The main character of sorts is, aptly enough, a reporter, who volunteers only to impress a woman. If there's one thing I've learned from movies (cf. Swing Time and, much more recently, Stardust), it's that whenever a man goes on a quest to seal his engagement, he falls for another woman, but it turns out OK, because the first woman found someone else in the same period. In this case, the second woman is the daughter of an explorer who got separated from the rest of the previous expedition, so she hopes to find him.

And the dinosaurs? You won't find any "exotic" species among them, just allosaurs, pterodactyls, brontosaurs, and triceratops. They spend more time fighting each other than paying any attention to humans. The heroes face at least as much danger from the primordial environment.

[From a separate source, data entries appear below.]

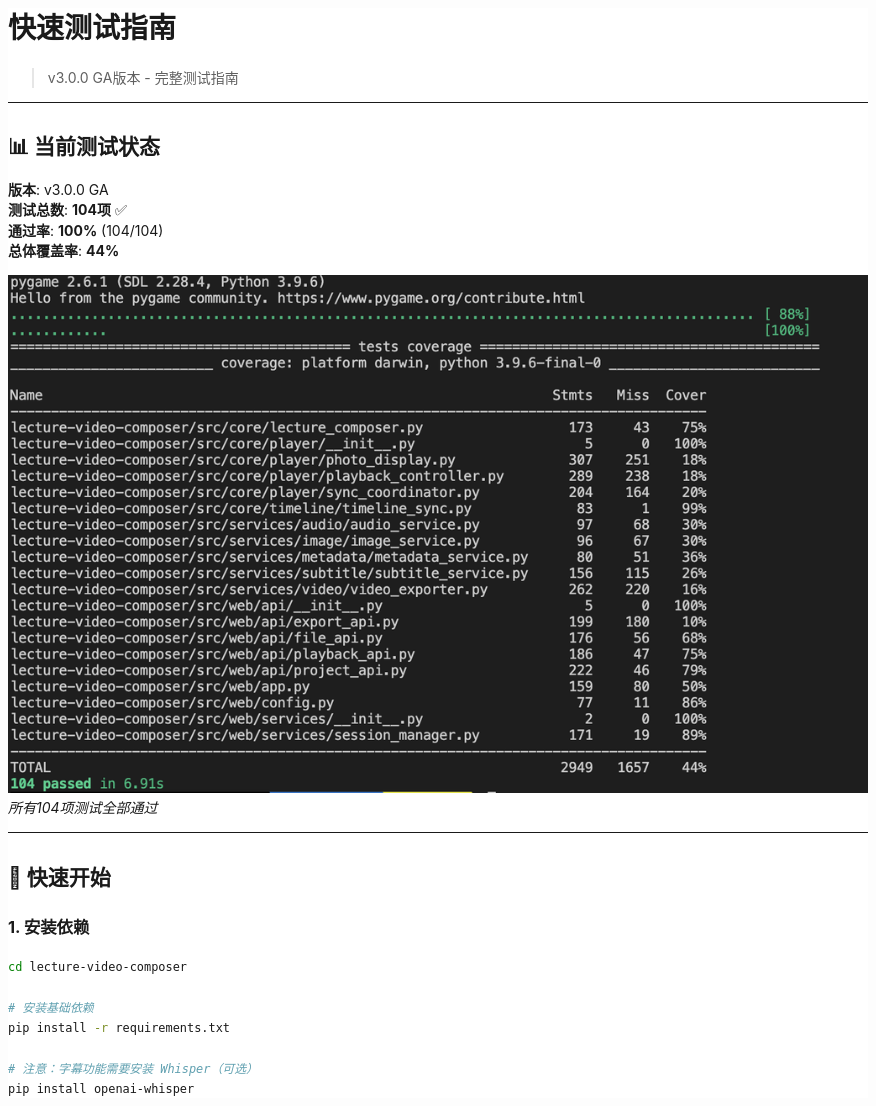 # 快速测试指南

> v3.0.0 GA版本 - 完整测试指南

---

## 📊 当前测试状态

**版本**: v3.0.0 GA  
**测试总数**: **104项** ✅  
**通过率**: **100%** (104/104)  
**总体覆盖率**: **44%**

![测试通过截图](../assets/test-104case.png)
*所有104项测试全部通过*

---

## 🚀 快速开始

### 1. 安装依赖

```bash
cd lecture-video-composer

# 安装基础依赖
pip install -r requirements.txt

# 注意：字幕功能需要安装 Whisper（可选）
pip install openai-whisper
```
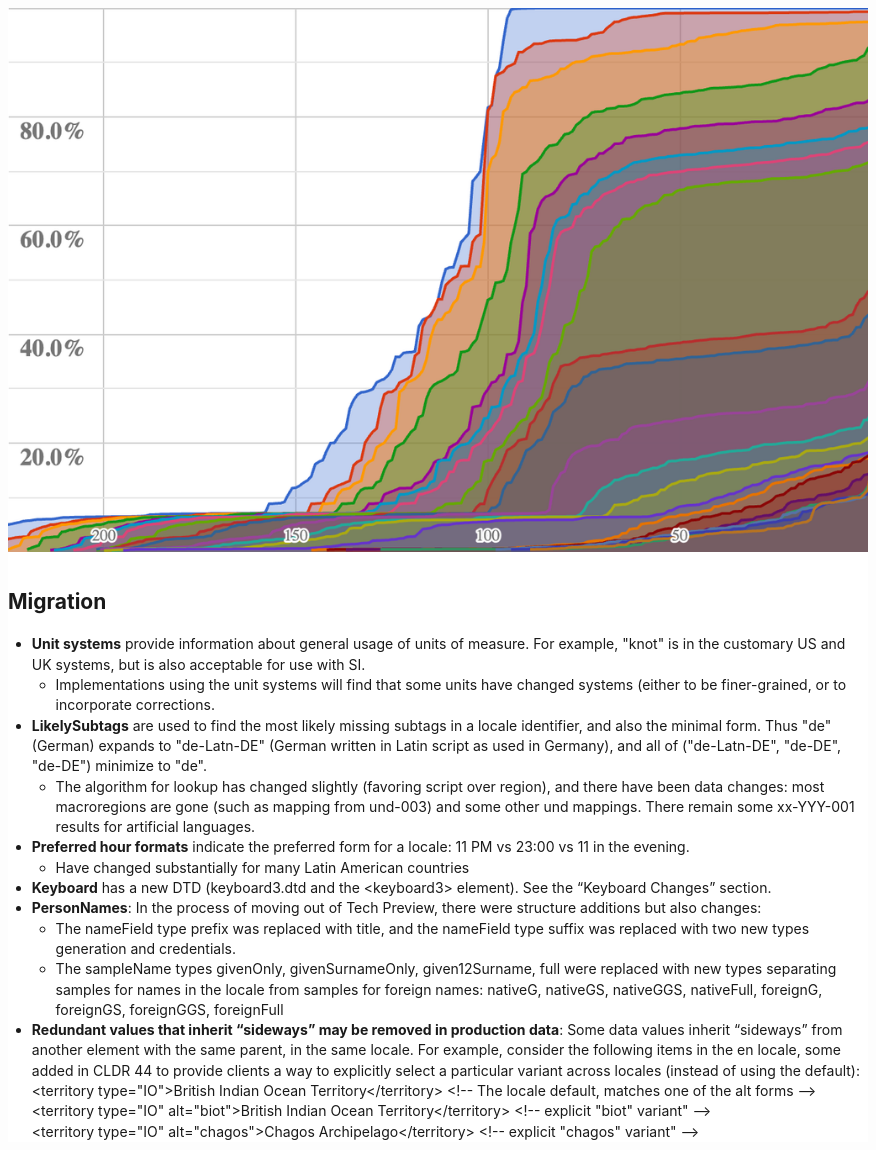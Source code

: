 ![image](../../images/index/growth44.png)

## Migration

- **Unit systems** provide information about general usage of units of measure. For example, "knot" is in the customary US and UK systems, but is also acceptable for use with SI.
	- Implementations using the unit systems will find that some units have changed systems (either to be finer\-grained, or to incorporate corrections.
- **LikelySubtags** are used to find the most likely missing subtags in a locale identifier, and also the minimal form. Thus "de" (German) expands to "de\-Latn\-DE" (German written in Latin script as used in Germany), and all of ("de\-Latn\-DE", "de\-DE", "de\-DE") minimize to "de".
	- The algorithm for lookup has changed slightly (favoring script over region), and there have been data changes: most macroregions are gone (such as mapping from und\-003\) and some other und mappings. There remain some xx\-YYY\-001 results for artificial languages.
- **Preferred hour formats** indicate the preferred form for a locale: 11 PM vs 23:00 vs 11 in the evening.
	- Have changed substantially for many Latin American countries
- **Keyboard** has a new DTD (keyboard3\.dtd and the \<keyboard3\> element). See the “Keyboard Changes” section.
- **PersonNames**: In the process of moving out of Tech Preview, there were structure additions but also changes:
	- The nameField type prefix was replaced with title, and the nameField type suffix was replaced with two new types generation and credentials.
	- The sampleName types givenOnly, givenSurnameOnly, given12Surname, full were replaced with new types separating samples for names in the locale from samples for foreign names: nativeG, nativeGS, nativeGGS, nativeFull, foreignG, foreignGS, foreignGGS, foreignFull
- **Redundant values that inherit “sideways” may be removed in production data**: Some data values inherit “sideways” from another element with the same parent, in the same locale. For example, consider the following items in the en locale, some added in CLDR 44 to provide clients a way to explicitly select a particular variant across locales (instead of using the default):<br> 
\<territory type\="IO"\>British Indian Ocean Territory\</territory\> \<!\-\- The locale default, matches one of the alt forms \-\-\><br>
\<territory type\="IO" alt\="biot"\>British Indian Ocean Territory\</territory\> \<!\-\- explicit "biot" variant" \-\-\><br> 
\<territory type\="IO" alt\="chagos"\>Chagos Archipelago\</territory\> \<!\-\- explicit "chagos" variant" \-\-\>  
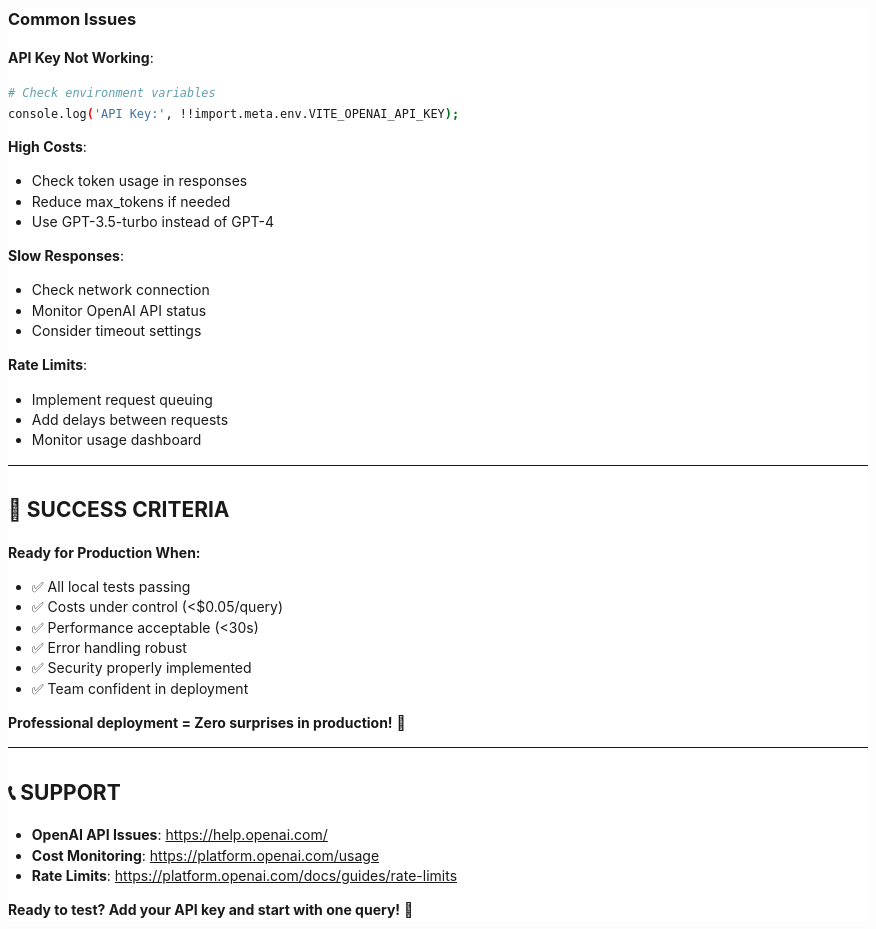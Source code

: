 ### **Common Issues**

**API Key Not Working**:
```bash
# Check environment variables
console.log('API Key:', !!import.meta.env.VITE_OPENAI_API_KEY);
```

**High Costs**:
- Check token usage in responses
- Reduce max_tokens if needed
- Use GPT-3.5-turbo instead of GPT-4

**Slow Responses**:
- Check network connection
- Monitor OpenAI API status
- Consider timeout settings

**Rate Limits**:
- Implement request queuing
- Add delays between requests
- Monitor usage dashboard

---

## 🎉 **SUCCESS CRITERIA**

**Ready for Production When:**
- ✅ All local tests passing
- ✅ Costs under control (<$0.05/query)
- ✅ Performance acceptable (<30s)
- ✅ Error handling robust
- ✅ Security properly implemented
- ✅ Team confident in deployment

**Professional deployment = Zero surprises in production!** 👑

---

## 📞 **SUPPORT**

- **OpenAI API Issues**: https://help.openai.com/
- **Cost Monitoring**: https://platform.openai.com/usage
- **Rate Limits**: https://platform.openai.com/docs/guides/rate-limits

**Ready to test? Add your API key and start with one query!** 🚀
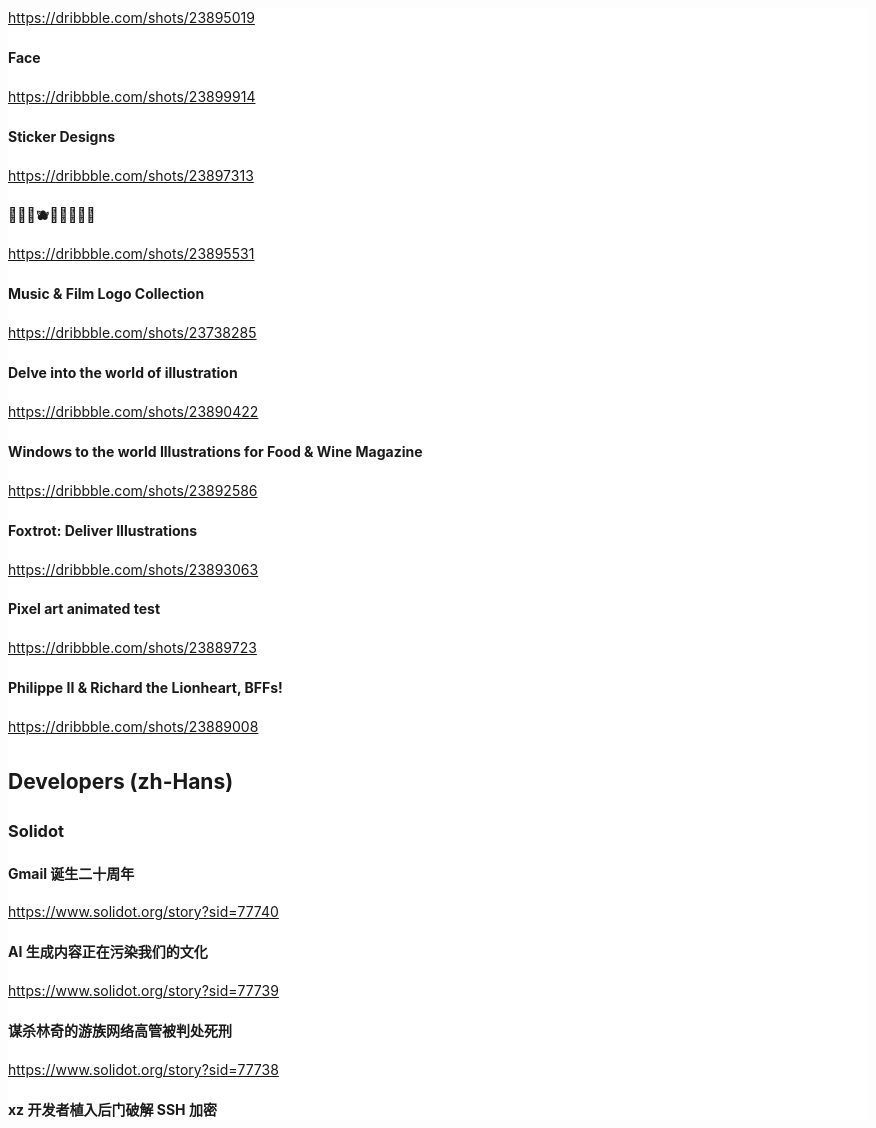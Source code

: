 <span style="color: blue!80!green"><https://dribbble.com/shots/23895019></span>

#### Face

<span style="color: blue!80!green"><https://dribbble.com/shots/23899914></span>

#### Sticker Designs

<span style="color: blue!80!green"><https://dribbble.com/shots/23897313></span>

#### 🍊🍋🍓🫐🥚🍔🌭🍰🥛

<span style="color: blue!80!green"><https://dribbble.com/shots/23895531></span>

#### Music & Film Logo Collection

<span style="color: blue!80!green"><https://dribbble.com/shots/23738285></span>

#### Delve into the world of illustration

<span style="color: blue!80!green"><https://dribbble.com/shots/23890422></span>

#### Windows to the world Illustrations for Food & Wine Magazine

<span style="color: blue!80!green"><https://dribbble.com/shots/23892586></span>

#### Foxtrot: Deliver Illustrations

<span style="color: blue!80!green"><https://dribbble.com/shots/23893063></span>

#### Pixel art animated test

<span style="color: blue!80!green"><https://dribbble.com/shots/23889723></span>

#### Philippe II & Richard the Lionheart, BFFs!

<span style="color: blue!80!green"><https://dribbble.com/shots/23889008></span>

## Developers (zh-Hans)

### Solidot

#### Gmail 诞生二十周年

<span style="color: blue!80!green"><https://www.solidot.org/story?sid=77740></span>

#### AI 生成内容正在污染我们的文化

<span style="color: blue!80!green"><https://www.solidot.org/story?sid=77739></span>

#### 谋杀林奇的游族网络高管被判处死刑

<span style="color: blue!80!green"><https://www.solidot.org/story?sid=77738></span>

#### xz 开发者植入后门破解 SSH 加密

Plus the ape-man.

In fact, no humans get killed or badly hurt in the entire movie. Not that we see, anyway. If you crave violence and won't settle for only a saurian body count, move along.

There is one character in blackface. I have little idea why. He doesn't fulfill any stereotypes apart from being a sidekick. And again, he doesn't die.

Oh yeah: The reporter mentions that dinosaurs were thought to have gone extinct 10 million years ago. To anyone nowadays who doesn't measure the world's age in mere millennia, the estimate should be much higher.

I rather like these old-school boys' adventures. More recent attempts to recapture the feel generally fall short, possibly because they do more to excess (Peter Jackson would never settle for 106 minutes) and possibly because we're more forgiving of old-fashioned folly in genuinely old cinema. In any case, I can see why Doyle enjoyed some popularity unrelated to Sherlock Holmes.